**Instructions for the task:** All lines in the records below with the word "forms" must be returned.

Top of Supplied entries

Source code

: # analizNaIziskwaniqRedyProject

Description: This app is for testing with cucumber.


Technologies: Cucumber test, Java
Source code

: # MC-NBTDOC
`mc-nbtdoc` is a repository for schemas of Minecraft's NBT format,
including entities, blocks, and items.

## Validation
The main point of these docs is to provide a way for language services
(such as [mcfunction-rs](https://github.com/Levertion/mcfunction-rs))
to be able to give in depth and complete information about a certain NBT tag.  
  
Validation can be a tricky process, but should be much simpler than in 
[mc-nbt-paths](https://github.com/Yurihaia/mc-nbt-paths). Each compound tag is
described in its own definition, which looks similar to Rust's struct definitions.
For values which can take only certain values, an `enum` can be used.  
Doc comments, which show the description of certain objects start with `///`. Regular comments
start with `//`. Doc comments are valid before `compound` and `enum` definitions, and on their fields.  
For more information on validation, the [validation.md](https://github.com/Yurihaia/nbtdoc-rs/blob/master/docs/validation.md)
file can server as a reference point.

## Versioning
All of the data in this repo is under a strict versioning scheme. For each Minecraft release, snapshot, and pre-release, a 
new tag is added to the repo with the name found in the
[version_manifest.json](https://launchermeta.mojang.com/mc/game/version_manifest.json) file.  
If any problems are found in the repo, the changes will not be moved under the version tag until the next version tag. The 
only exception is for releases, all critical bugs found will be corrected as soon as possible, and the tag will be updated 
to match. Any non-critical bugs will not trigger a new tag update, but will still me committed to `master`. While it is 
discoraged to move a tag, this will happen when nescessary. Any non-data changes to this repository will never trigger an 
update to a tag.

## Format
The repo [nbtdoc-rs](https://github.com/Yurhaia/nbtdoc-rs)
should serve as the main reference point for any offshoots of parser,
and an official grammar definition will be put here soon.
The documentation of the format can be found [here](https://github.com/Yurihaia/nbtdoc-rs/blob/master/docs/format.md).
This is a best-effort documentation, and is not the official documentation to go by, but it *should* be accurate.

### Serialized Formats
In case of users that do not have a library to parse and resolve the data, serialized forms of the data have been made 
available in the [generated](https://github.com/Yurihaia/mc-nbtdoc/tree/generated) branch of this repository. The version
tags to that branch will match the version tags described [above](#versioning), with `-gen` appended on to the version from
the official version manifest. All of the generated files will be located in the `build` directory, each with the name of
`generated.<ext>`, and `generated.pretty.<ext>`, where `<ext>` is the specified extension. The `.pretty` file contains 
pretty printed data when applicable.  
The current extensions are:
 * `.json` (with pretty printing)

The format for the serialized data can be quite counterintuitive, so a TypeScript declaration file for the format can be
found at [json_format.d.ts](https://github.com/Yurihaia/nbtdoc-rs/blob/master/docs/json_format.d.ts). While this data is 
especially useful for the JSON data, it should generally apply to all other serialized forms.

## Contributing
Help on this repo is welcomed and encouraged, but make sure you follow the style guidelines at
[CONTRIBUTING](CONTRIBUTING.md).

Bottom of Supplied entries

**Reply:**
In case of users that do not have a library to parse and resolve the data, serialized forms of the data have been made 
especially useful for the JSON data, it should generally apply to all other serialized forms.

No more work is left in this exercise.